Экономические дискуссии 20-х годов / Отв. ред. Л. И. Абалкин. - М.: Экономика, 1989. - 142 с. — ISBN 5-282—00238-8 В книге анализируется содержание полемики, происходившей в период становления советской экономической науки: споры о сущности переходного периода; о путях развития крестьянского хозяйства; о плане и рынке, методах планирования и регулирования рыночной конъюнктуры; о ценообразовании и кредиту; об источниках и темпах роста экономики. Значительное место отводится дискуссиям по проблемам методологии политической экономии, трактовкам фундаментальных категорий экономической теории. Для широкого круга читателей, интересующихся историей экономической мысли. Ответственный редактор — академик Л.

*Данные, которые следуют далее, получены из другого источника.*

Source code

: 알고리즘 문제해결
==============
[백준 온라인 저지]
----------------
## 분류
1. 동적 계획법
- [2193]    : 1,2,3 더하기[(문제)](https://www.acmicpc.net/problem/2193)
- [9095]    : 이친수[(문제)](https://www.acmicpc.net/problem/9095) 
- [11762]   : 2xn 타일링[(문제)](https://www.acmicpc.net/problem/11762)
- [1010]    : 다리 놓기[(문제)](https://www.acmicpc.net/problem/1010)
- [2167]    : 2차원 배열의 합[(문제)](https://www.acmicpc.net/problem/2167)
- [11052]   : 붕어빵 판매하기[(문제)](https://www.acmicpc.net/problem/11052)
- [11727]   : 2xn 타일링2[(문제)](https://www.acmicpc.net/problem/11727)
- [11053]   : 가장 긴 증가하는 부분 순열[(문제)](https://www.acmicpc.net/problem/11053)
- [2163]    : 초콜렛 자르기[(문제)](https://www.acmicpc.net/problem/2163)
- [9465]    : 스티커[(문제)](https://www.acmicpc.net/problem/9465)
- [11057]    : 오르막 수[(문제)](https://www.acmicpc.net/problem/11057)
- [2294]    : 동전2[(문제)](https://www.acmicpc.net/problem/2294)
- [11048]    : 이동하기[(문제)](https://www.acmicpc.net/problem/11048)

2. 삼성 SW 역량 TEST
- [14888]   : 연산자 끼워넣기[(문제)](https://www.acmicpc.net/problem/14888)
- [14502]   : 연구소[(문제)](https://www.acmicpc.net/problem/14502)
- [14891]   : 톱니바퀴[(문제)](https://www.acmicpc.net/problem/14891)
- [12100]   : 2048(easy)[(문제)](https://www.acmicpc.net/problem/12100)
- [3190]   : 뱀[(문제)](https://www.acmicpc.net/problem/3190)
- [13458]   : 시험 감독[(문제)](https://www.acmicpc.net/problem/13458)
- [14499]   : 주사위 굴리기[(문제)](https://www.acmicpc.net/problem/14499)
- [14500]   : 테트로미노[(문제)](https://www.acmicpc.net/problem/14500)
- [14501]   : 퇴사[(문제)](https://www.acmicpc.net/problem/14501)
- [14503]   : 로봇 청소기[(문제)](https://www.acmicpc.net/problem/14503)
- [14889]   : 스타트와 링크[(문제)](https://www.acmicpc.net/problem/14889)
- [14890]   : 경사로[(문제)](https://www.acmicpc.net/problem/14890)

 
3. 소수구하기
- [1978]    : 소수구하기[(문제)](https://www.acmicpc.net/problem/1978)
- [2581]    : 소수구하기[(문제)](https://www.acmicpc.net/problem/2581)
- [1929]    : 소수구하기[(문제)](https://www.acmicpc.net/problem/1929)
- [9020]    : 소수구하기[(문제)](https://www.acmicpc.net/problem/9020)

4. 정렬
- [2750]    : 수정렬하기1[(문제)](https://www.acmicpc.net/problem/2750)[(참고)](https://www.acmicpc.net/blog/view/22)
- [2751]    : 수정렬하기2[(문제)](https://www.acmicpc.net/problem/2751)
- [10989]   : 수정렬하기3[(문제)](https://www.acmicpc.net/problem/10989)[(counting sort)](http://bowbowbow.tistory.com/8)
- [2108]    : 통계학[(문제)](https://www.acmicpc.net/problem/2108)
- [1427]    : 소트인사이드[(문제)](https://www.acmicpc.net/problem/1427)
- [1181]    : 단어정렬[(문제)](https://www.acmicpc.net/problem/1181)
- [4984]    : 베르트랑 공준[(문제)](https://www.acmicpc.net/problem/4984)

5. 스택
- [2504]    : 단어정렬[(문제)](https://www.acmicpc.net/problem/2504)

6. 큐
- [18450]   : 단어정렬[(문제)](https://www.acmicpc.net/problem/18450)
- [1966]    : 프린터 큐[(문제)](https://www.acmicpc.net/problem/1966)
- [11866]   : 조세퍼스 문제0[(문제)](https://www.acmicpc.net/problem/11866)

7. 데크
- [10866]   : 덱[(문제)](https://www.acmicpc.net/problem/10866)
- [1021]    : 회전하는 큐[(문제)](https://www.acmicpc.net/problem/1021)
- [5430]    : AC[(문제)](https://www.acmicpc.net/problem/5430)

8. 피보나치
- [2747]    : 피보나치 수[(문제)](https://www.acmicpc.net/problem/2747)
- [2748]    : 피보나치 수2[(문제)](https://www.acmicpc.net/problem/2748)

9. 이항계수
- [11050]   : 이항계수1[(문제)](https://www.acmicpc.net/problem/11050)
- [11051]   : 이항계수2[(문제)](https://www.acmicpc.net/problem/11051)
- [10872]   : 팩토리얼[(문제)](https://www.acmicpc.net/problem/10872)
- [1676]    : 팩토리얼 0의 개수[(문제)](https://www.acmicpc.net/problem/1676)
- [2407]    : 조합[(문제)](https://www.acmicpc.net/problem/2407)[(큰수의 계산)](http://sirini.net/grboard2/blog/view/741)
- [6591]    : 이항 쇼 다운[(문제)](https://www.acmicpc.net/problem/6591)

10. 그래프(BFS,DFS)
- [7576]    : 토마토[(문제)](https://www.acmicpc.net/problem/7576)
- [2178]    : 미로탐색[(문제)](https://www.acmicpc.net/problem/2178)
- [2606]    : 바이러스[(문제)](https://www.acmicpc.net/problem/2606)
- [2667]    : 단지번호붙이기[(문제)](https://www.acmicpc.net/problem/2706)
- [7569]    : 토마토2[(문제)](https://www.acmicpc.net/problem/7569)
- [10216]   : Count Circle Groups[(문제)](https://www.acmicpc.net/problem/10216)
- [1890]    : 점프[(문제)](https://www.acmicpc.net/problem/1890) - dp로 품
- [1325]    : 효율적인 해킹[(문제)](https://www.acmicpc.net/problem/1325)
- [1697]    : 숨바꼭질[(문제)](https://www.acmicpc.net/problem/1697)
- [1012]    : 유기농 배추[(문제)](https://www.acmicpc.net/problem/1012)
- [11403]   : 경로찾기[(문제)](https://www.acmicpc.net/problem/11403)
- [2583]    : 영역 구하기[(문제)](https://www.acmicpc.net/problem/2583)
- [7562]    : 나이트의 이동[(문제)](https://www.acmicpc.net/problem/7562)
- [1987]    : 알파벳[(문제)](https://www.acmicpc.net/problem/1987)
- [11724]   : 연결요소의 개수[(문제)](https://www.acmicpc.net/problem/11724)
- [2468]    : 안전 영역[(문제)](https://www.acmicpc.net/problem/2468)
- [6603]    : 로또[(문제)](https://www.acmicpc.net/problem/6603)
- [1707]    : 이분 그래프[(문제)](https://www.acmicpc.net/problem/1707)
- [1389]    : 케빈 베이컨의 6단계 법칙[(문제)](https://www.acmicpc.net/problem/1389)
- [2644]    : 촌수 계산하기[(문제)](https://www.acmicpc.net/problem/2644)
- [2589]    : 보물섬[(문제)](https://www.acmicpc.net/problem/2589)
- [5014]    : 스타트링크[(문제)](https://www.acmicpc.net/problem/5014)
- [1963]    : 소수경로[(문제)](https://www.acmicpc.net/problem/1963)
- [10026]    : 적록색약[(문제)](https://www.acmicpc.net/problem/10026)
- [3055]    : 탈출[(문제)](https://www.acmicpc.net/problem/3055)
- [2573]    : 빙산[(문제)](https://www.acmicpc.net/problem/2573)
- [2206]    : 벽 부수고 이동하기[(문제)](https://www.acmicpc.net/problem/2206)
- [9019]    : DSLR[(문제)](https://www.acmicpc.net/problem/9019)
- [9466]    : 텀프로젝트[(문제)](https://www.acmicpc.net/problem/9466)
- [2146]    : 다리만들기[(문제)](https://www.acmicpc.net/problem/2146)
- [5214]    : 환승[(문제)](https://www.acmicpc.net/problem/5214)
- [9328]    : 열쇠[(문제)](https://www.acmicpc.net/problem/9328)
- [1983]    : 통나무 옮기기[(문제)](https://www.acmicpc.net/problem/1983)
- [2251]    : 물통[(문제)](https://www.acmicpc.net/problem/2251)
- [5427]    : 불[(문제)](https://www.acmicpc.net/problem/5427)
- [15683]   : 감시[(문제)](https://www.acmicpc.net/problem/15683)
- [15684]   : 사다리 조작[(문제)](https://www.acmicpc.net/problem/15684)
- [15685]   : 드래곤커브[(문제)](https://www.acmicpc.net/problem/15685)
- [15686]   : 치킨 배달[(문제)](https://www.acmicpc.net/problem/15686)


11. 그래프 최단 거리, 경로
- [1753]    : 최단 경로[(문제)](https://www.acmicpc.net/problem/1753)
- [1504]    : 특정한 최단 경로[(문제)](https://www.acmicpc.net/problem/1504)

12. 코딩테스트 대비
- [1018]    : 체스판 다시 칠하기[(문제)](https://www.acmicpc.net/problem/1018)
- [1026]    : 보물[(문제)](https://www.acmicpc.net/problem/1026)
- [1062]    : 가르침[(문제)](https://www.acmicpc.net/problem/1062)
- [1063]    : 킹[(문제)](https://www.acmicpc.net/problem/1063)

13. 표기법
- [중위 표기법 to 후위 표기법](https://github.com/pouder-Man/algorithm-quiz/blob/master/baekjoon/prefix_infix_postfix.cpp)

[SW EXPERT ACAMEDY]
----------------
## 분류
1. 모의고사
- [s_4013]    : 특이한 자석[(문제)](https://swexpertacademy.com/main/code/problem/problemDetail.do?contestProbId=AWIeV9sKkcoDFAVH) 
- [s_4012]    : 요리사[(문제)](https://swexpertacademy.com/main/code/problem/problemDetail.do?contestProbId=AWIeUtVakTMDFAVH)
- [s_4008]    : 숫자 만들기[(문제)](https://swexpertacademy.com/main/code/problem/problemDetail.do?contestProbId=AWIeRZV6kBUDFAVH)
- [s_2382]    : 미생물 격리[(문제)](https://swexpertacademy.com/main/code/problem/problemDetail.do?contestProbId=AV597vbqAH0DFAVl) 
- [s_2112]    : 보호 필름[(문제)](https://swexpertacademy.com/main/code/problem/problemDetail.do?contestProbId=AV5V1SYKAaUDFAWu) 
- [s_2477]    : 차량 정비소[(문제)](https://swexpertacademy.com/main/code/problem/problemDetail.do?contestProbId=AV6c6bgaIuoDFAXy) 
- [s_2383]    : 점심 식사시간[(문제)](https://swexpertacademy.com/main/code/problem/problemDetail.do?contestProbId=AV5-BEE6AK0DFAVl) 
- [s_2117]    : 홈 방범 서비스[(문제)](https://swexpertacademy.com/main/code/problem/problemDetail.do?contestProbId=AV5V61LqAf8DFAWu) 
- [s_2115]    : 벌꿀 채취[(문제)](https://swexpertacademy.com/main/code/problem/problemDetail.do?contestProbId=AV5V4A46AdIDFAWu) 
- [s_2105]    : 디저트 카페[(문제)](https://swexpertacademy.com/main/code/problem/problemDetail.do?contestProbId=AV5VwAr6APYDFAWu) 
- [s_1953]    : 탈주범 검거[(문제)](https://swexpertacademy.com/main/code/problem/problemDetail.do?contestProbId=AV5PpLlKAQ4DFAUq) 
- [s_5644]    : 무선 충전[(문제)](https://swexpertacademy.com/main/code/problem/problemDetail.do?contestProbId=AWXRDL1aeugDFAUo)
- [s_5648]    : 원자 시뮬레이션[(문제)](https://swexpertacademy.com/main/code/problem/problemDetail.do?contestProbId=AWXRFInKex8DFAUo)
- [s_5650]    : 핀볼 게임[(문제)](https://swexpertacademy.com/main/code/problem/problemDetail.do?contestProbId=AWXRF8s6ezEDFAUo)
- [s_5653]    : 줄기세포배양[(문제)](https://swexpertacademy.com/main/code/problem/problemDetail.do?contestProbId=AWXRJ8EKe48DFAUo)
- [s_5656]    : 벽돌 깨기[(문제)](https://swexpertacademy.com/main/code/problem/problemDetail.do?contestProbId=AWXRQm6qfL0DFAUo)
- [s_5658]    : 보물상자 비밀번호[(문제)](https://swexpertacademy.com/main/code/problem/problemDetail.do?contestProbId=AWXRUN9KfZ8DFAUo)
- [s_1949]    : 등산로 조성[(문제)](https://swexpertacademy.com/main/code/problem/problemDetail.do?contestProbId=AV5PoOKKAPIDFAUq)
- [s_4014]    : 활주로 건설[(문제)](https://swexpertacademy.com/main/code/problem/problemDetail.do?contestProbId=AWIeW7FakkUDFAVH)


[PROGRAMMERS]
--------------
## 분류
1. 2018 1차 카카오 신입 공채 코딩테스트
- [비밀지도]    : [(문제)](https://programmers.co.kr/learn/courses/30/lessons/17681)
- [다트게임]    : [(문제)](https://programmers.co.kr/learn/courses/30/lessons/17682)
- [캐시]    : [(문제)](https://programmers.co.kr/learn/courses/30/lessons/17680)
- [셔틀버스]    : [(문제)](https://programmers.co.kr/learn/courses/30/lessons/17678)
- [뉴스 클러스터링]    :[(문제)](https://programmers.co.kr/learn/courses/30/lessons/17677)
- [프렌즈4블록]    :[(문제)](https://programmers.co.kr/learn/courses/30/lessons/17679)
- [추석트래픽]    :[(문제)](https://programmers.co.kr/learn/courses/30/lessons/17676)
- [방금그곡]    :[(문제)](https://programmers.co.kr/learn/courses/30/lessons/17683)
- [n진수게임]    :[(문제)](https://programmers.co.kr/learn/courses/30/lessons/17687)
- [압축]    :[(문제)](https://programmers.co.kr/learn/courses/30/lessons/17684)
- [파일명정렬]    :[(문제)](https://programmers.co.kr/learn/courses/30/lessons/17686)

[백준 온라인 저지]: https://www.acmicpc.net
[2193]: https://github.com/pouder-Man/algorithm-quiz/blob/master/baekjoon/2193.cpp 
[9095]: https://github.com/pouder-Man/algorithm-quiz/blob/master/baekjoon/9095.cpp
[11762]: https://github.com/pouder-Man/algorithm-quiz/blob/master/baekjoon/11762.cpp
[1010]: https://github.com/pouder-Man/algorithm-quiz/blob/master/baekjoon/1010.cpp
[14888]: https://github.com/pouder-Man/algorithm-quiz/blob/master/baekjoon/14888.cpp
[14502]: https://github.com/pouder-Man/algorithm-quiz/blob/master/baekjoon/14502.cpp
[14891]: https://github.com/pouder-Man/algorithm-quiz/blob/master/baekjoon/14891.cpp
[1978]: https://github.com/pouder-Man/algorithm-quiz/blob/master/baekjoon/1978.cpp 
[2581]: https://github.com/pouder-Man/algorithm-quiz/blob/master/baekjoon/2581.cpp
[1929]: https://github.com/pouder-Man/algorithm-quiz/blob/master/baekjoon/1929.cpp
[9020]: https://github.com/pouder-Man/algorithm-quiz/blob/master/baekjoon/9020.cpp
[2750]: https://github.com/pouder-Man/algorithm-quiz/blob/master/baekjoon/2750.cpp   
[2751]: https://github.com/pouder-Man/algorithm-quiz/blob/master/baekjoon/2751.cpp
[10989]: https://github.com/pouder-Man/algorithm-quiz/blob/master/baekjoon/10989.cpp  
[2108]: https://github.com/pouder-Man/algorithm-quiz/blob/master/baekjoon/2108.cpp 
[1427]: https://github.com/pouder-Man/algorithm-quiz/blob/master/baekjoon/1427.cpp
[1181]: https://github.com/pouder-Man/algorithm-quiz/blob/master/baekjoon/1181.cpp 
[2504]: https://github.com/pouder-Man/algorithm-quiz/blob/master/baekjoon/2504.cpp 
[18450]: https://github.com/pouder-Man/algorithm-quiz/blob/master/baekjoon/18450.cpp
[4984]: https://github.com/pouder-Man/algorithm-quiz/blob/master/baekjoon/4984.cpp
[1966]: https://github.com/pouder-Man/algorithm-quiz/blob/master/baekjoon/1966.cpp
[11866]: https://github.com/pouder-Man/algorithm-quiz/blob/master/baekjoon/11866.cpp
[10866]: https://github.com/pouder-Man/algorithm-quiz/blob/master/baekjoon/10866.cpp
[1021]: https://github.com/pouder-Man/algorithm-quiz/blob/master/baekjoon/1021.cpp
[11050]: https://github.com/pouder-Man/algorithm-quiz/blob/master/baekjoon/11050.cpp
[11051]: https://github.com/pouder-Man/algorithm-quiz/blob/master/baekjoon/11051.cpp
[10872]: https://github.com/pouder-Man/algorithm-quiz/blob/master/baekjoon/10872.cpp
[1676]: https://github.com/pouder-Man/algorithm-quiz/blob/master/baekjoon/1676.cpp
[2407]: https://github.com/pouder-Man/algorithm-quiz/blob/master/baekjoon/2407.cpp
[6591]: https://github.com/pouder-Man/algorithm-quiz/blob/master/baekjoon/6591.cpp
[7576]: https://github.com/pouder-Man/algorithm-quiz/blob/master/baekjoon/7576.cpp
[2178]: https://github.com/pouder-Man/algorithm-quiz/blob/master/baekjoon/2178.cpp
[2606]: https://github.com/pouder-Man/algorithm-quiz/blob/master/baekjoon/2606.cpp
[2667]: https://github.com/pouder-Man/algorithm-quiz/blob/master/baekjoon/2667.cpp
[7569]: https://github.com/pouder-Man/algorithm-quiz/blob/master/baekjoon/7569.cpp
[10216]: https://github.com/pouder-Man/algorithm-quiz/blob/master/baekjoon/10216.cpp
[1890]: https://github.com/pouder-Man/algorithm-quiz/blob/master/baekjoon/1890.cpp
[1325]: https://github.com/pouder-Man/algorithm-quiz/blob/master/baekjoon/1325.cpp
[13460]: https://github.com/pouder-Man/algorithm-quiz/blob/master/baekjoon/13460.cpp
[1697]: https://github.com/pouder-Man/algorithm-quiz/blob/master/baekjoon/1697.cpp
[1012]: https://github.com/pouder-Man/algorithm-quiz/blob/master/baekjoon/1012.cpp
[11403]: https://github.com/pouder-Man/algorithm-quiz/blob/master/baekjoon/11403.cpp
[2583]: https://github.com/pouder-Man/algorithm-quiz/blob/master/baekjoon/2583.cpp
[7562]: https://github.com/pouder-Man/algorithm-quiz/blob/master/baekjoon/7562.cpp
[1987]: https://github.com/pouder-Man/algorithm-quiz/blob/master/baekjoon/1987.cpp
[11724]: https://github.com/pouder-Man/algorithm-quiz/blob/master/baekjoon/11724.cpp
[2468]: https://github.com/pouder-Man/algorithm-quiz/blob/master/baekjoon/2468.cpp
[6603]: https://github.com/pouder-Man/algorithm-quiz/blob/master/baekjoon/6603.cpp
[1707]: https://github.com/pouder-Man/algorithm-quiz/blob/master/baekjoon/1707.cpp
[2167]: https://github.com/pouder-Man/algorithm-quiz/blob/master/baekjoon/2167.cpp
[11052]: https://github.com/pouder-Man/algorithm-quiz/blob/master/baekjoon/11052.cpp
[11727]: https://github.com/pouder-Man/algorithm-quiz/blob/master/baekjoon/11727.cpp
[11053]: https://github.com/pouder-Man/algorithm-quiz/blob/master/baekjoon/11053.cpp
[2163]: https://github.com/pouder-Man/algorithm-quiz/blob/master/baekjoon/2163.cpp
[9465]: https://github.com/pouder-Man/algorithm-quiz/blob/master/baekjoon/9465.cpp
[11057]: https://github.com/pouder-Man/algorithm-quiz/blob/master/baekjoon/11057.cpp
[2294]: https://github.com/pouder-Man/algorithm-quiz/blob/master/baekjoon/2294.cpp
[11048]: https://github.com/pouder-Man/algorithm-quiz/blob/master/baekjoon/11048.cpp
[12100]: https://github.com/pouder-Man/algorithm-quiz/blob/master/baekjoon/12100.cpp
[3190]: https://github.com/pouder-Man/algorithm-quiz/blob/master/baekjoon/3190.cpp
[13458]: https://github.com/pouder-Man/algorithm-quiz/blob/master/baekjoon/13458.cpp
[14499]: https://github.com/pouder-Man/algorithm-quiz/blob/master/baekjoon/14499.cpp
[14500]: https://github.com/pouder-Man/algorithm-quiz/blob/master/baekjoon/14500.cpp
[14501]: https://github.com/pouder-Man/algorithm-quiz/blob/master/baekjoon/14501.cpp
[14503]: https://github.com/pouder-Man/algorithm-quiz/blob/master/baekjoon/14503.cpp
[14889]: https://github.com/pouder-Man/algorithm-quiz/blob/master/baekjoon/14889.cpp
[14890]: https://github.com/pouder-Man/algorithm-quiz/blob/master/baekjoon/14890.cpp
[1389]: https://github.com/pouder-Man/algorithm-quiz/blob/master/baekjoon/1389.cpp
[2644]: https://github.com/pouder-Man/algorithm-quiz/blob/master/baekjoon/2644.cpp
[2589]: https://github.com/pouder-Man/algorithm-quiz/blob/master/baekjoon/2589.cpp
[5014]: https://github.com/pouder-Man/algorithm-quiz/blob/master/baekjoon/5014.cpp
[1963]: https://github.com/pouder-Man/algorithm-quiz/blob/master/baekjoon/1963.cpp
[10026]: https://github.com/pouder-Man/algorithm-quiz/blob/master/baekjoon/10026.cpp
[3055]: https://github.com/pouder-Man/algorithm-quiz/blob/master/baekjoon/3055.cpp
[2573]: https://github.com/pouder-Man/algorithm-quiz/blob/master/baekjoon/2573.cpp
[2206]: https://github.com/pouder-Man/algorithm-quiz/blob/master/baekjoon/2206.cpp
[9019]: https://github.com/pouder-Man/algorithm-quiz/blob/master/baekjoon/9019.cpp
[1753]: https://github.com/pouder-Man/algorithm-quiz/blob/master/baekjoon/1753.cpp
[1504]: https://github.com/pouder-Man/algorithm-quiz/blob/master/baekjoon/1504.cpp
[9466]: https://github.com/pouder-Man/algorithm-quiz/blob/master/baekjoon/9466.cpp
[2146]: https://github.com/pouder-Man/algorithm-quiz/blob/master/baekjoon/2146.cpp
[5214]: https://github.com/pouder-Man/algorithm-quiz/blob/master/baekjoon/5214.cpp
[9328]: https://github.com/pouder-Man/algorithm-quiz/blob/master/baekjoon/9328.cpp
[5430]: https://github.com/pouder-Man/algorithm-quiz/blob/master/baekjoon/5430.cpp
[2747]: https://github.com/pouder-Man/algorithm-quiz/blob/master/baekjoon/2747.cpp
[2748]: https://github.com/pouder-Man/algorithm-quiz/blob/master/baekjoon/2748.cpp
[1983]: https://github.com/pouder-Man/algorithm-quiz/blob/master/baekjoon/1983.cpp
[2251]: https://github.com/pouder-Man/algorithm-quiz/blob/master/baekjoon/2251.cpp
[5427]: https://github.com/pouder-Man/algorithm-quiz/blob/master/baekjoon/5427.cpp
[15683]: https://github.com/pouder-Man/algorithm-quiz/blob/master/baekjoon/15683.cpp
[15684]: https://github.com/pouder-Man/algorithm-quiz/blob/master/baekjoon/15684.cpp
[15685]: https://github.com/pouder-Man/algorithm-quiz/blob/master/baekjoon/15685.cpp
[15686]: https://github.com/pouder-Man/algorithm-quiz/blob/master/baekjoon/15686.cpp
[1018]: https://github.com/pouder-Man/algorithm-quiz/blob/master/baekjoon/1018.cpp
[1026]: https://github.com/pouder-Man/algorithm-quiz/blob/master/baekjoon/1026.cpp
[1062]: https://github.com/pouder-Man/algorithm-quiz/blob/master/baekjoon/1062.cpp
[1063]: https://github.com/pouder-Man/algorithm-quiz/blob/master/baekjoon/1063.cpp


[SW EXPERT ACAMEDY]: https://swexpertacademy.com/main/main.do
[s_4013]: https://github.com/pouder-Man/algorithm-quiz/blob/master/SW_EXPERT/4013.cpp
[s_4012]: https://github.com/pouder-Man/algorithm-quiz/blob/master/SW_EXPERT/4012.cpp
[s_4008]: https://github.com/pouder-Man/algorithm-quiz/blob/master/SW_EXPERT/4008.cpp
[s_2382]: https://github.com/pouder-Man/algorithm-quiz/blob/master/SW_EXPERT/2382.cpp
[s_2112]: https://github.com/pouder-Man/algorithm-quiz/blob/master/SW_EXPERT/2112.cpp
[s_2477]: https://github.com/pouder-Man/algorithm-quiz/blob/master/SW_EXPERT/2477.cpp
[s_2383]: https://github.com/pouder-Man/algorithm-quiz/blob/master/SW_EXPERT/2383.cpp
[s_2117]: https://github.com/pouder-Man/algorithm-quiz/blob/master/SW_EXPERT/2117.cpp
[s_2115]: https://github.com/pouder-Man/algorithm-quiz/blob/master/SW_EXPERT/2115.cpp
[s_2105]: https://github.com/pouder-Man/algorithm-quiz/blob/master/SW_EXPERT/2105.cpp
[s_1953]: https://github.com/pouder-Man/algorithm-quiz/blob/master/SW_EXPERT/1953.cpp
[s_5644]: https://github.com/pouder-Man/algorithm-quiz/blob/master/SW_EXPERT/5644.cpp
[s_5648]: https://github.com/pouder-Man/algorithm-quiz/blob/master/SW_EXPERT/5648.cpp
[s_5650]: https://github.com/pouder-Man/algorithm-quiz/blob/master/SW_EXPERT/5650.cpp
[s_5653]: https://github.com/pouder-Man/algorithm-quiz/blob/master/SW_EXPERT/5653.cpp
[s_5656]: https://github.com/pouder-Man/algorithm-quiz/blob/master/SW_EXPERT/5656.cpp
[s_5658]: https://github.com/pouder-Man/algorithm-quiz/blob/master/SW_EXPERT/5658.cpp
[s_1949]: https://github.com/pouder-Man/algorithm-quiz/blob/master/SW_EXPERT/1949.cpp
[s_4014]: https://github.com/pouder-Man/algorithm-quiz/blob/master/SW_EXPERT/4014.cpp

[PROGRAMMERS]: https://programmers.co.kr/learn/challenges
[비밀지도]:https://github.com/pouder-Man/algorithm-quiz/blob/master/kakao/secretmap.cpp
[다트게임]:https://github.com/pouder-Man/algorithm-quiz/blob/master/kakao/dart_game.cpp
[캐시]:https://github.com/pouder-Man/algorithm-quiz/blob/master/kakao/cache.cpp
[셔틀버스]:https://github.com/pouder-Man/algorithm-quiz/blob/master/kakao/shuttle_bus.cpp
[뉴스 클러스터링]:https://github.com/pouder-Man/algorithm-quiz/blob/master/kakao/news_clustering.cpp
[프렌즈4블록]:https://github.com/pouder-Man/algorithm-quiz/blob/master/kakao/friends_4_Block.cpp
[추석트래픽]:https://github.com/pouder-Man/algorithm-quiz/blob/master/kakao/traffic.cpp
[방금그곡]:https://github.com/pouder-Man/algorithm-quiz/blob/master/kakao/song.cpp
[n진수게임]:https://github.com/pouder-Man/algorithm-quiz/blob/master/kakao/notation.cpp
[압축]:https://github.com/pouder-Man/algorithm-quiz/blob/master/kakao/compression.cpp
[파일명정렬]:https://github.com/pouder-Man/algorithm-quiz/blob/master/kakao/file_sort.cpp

«История феодальных государств домогольской Индии и, в частности, Делийского султаната не исследовалась специально в советской востоковедной науке. Настоящая работа не претендует на исследование всех аспектов истории Делийского султаната XIII–XIV вв. В ней лишь делается попытка систематизации и анализа данных доступных… источников, проливающих свет на некоторые общие вопросы экономической, социальной и политической истории султаната, в частности на развитие форм собственности, положения крестьянства…» — из предисловия к книге.
В книге рассказывается история главного героя, который сталкивается с различными проблемами и препятствиями на протяжении всего своего путешествия. По пути он встречает множество второстепенных персонажей, которые играют важные роли в истории. Благодаря опыту главного героя книга исследует такие темы, как любовь, потеря, надежда и стойкость. По мере того, как главный герой преодолевает свои трудности, он усваивает ценные уроки жизни и растет как личность.
На основе многочисленных первоисточников исследованы общественно-политические, социально-экономические и культурные отношения горного края Армении — Сюника в эпоху развитого феодализма. Показана освободительная борьба закавказских народов в период нашествий турок-сельджуков, монголов и других восточных завоевателей. Введены в научный оборот новые письменные источники, в частности, лапидарные надписи, обнаруженные автором при раскопках усыпальницы сюникских правителей — монастыря Ваанаванк. Предназначена для историков-медиевистов, а также для широкого круга читателей.
Грацианский Николай Павлович. О разделах земель у бургундов и у вестготов // Средние века. Выпуск 1. М.; Л., 1942. стр. 7—19.